Given entries:
◇ ◇ ◇ ◇ ◇ ◇ ◇
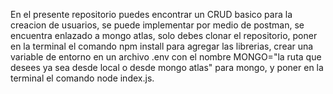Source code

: En el presente repositorio puedes encontrar un CRUD basico para la creacion de usuarios, se puede
implementar por medio de postman, se encuentra enlazado a mongo atlas, solo debes clonar el repositorio, poner en la terminal el comando npm install para agregar las librerias, crear una variable de entorno en un archivo .env con el nombre MONGO="la ruta que desees ya sea desde local o desde mongo atlas" para mongo, y poner en la terminal el comando node index.js.
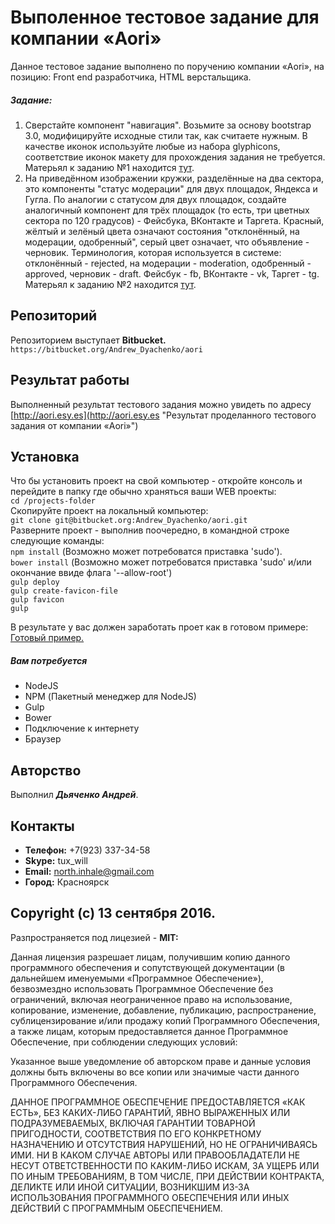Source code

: # Выполенное тестовое задание для компании «Aori»
Данное тестовое задание выполнено по поручению компании «Aori», на позицию: Front end разработчика, HTML верстальщика.
##### Задание:
1. Сверстайте компонент "навигация". Возьмите за основу bootstrap 3.0, модифицируйте исходные стили так, как считаете нужным. В качестве иконок используйте любые из набора glyphicons, соответствие иконок макету для прохождения задания не требуется.  
Матерьял к заданию №1 находится [тут](https://drive.google.com/file/d/0B8Mb85EeaANiT21UZzVFSUgwYTQ/view?usp=sharing "Матерьял к заданию №1.").
2. На приведённом изображении кружки, разделённые на два сектора, это компоненты "статус модерации" для двух площадок, Яндекса и Гугла. По аналогии с статусом для двух площадок, создайте аналогичный компонент для трёх площадок (то есть, три цветных сектора по 120 градусов) - Фейсбука, ВКонтакте и Таргета. Красный, жёлтый и зелёный цвета означают состояния "отклонённый, на модерации, одобренный", серый цвет означает, что объявление - черновик. Терминология, которая используется в системе: отклонённый - rejected, на модерации - moderation, одобренный - approved, черновик - draft. Фейсбук - fb, ВКонтакте - vk, Таргет - tg.  
Матерьял к заданию №2 находится [тут](https://drive.google.com/file/d/0B8Mb85EeaANiT2U2VmFwU3FRRzA/view?usp=sharing
 "Матерьял к заданию №2.").

## Репозиторий
Репозиторием выступает **Bitbucket.**  
`https://bitbucket.org/Andrew_Dyachenko/aori`

## Результат работы
Выполненный результат тестового задания можно увидеть по адресу [http://aori.esy.es](http://aori.esy.es "Результат проделанного тестового задания от компании «Aori»")

## Установка
Что бы установить проект на свой компьютер - откройте консоль и перейдите в папку где обычно храняться ваши WEB проекты:  
`cd /projects-folder`  
Скопируйте проект на локальный компьютер:  
`git clone git@bitbucket.org:Andrew_Dyachenko/aori.git`  
Разверните проект - выполнив поочередно, в командной строке следующие команды:  
`npm install` (Возможно может потребоватся приставка 'sudo').  
`bower install` (Возможно может потребоватся приставка 'sudo' и/или окончание ввиде флага '--allow-root')  
`gulp deploy`  
`gulp create-favicon-file`  
`gulp favicon`  
`gulp`

В результате у вас должен заработать проет как в готовом примере: [Готовый пример.](http://aori.esy.es "Готовый пример.")

##### Вам потребуется
- NodeJS
- NPM (Пакетный менеджер для NodeJS)
- Gulp
- Bower
- Подключение к интернету
- Браузер

## Авторство
Выполнил __*Дьяченко Андрей*__.

## Контакты
- **Телефон:** +7(923) 337-34-58
- **Skype:** tux_will
- **Email:** north.inhale@gmail.com
- **Город:** Красноярск

## Copyright (c) 13 сентября 2016.
Разпространяется под лицезией - **MIT:**  

Данная лицензия разрешает лицам, получившим копию данного программного обеспечения и сопутствующей документации (в дальнейшем именуемыми «Программное Обеспечение»), безвозмездно использовать Программное Обеспечение без ограничений, включая неограниченное право на использование, копирование, изменение, добавление, публикацию, распространение, сублицензирование и/или продажу копий Программного Обеспечения, а также лицам, которым предоставляется данное Программное Обеспечение, при соблюдении следующих условий:  

Указанное выше уведомление об авторском праве и данные условия должны быть включены во все копии или значимые части данного Программного Обеспечения.  

ДАННОЕ ПРОГРАММНОЕ ОБЕСПЕЧЕНИЕ ПРЕДОСТАВЛЯЕТСЯ «КАК ЕСТЬ», БЕЗ КАКИХ-ЛИБО ГАРАНТИЙ, ЯВНО ВЫРАЖЕННЫХ ИЛИ ПОДРАЗУМЕВАЕМЫХ, ВКЛЮЧАЯ ГАРАНТИИ ТОВАРНОЙ ПРИГОДНОСТИ, СООТВЕТСТВИЯ ПО ЕГО КОНКРЕТНОМУ НАЗНАЧЕНИЮ И ОТСУТСТВИЯ НАРУШЕНИЙ, НО НЕ ОГРАНИЧИВАЯСЬ ИМИ. НИ В КАКОМ СЛУЧАЕ АВТОРЫ ИЛИ ПРАВООБЛАДАТЕЛИ НЕ НЕСУТ ОТВЕТСТВЕННОСТИ ПО КАКИМ-ЛИБО ИСКАМ, ЗА УЩЕРБ ИЛИ ПО ИНЫМ ТРЕБОВАНИЯМ, В ТОМ ЧИСЛЕ, ПРИ ДЕЙСТВИИ КОНТРАКТА, ДЕЛИКТЕ ИЛИ ИНОЙ СИТУАЦИИ, ВОЗНИКШИМ ИЗ-ЗА ИСПОЛЬЗОВАНИЯ ПРОГРАММНОГО ОБЕСПЕЧЕНИЯ ИЛИ ИНЫХ ДЕЙСТВИЙ С ПРОГРАММНЫМ ОБЕСПЕЧЕНИЕМ.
◇ ◇ ◇ ◇ ◇ ◇ ◇
Work task: Give the number of lines in the data that contain the string "google" and nothing more.

Response below: 2